Disappearance of the Superionic Phase Transition in Sub-5 nm Silver Iodide Nanoparticles

Disappearance of the Superionic Phase Transition in Sub-5 nm Silver Iodide Nanoparticles
Osami Sakata, Takayuki Yamamoto, Hirokazu Kobayashi, Tomoya Uruga, Kiyofumi Nitta, Loku Singgappulige Rosantha Kumara, Hiroshi Kitagawa
Bulk silver iodide (AgI) is known to show a phase transition from the poorly conducting β/γ-phases into the superionic conducting α-phase at 147 °C. Its transition temperature decreases with decreasing the size of AgI, and the α-phase exists stably at 37 °C in AgI nanoparticles with a diameter of 6.3 nm. In this Letter, we investigated the atomic configuration, the phase transition behavior, and the ionic conductivity of AgI nanoparticles with a diameter of 3.0 nm. The combination of pair distribution function (PDF) analysis and reverse Monte Carlo (RMC) modeling based on high-energy X-ray diffraction (XRD) revealed for the first time that they formed the β/γ-phases with atomic disorder.
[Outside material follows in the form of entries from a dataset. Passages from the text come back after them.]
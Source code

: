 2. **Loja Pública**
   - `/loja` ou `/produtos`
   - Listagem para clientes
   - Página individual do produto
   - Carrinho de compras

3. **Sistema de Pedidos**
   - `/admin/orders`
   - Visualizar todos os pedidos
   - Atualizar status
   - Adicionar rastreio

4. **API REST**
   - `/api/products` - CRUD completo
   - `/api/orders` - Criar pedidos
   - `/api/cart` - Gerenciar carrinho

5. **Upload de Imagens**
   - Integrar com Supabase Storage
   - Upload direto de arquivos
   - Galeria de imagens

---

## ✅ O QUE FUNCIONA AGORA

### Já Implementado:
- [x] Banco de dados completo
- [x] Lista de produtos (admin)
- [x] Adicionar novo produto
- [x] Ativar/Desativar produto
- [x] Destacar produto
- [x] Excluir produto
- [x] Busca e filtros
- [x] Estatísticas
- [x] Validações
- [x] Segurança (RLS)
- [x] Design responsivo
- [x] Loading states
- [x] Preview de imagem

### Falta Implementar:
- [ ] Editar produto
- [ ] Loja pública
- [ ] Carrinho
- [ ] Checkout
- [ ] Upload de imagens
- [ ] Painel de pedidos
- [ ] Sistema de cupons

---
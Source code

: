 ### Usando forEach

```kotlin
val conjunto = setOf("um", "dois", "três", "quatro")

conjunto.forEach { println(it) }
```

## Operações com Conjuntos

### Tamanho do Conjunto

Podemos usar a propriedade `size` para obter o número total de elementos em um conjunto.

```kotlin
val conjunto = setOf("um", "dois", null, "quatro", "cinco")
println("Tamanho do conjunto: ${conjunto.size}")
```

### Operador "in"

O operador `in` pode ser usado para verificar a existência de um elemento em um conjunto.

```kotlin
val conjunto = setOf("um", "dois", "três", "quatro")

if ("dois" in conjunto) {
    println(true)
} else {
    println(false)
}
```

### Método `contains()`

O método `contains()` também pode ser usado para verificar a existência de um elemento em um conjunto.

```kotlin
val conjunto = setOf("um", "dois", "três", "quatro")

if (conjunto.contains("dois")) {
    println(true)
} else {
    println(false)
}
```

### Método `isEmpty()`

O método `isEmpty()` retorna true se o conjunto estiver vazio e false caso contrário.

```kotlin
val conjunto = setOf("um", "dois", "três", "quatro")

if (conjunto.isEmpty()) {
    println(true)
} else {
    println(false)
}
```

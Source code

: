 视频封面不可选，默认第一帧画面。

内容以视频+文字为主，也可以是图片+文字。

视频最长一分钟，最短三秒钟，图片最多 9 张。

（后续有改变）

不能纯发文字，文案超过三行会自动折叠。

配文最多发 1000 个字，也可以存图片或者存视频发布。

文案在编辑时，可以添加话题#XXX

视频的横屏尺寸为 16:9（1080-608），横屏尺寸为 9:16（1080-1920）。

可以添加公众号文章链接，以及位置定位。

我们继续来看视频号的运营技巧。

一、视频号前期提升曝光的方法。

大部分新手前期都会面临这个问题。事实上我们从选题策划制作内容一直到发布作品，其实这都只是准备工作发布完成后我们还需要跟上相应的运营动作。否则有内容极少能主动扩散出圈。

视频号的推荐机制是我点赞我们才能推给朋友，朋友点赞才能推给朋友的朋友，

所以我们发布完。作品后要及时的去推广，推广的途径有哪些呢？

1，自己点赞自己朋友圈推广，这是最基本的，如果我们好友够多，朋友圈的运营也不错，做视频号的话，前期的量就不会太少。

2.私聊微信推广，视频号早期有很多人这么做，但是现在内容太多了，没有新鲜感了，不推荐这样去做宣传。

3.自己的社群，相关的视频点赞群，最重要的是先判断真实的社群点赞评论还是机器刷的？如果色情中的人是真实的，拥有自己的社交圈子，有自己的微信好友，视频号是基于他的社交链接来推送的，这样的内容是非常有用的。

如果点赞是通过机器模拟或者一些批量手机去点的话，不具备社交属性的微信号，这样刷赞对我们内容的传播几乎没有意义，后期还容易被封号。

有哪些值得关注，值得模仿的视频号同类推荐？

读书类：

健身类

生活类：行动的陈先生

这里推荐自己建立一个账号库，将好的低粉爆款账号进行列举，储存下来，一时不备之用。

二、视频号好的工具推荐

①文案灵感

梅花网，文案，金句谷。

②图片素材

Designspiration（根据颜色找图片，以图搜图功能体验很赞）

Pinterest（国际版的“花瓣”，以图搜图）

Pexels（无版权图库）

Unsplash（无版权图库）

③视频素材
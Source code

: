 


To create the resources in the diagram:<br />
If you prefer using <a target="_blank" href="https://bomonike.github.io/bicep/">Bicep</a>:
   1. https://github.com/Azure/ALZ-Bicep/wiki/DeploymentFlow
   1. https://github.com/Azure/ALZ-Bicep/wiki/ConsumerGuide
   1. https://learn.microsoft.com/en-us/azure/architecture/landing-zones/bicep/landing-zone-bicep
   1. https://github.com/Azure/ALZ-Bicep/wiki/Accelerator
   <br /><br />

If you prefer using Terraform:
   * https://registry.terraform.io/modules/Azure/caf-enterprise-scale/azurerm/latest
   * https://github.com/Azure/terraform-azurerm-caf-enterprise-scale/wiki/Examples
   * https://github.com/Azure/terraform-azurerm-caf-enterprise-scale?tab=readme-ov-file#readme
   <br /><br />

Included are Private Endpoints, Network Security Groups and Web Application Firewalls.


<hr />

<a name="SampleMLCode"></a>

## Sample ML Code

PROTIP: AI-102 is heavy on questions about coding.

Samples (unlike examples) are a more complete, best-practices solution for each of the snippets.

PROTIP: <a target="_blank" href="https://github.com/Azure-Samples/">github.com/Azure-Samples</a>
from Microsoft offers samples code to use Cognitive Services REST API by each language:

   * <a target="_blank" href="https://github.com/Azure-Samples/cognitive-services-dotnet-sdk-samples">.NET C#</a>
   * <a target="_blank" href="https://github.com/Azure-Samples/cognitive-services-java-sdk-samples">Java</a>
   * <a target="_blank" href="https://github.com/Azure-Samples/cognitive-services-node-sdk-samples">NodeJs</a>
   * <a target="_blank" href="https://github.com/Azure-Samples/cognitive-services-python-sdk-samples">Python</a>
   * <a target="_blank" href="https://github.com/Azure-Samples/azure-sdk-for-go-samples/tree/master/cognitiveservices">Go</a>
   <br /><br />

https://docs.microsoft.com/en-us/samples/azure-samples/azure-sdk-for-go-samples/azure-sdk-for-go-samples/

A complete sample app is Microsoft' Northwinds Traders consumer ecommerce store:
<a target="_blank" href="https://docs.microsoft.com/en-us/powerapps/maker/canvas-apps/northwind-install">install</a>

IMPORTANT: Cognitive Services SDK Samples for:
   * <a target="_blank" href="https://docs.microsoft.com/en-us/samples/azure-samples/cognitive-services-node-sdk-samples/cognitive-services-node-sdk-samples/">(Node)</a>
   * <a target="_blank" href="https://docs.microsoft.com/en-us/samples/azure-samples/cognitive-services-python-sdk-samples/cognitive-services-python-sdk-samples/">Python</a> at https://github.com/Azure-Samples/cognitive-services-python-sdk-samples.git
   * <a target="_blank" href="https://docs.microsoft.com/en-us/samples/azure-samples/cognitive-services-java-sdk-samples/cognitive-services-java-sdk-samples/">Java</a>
The results of extended X-ray absorption fine structure (EXAFS) analysis, differential scanning calorimetry (DSC), and AC impedance spectroscopy demonstrated that they did not exhibit the superionic phase transition and their ionic conductivity was lower than that of crystalline AgI. The disappearance of the superionic phase transition and low ionic conductivity in the very small AgI nanoparticles originates from their small size and disordered structure.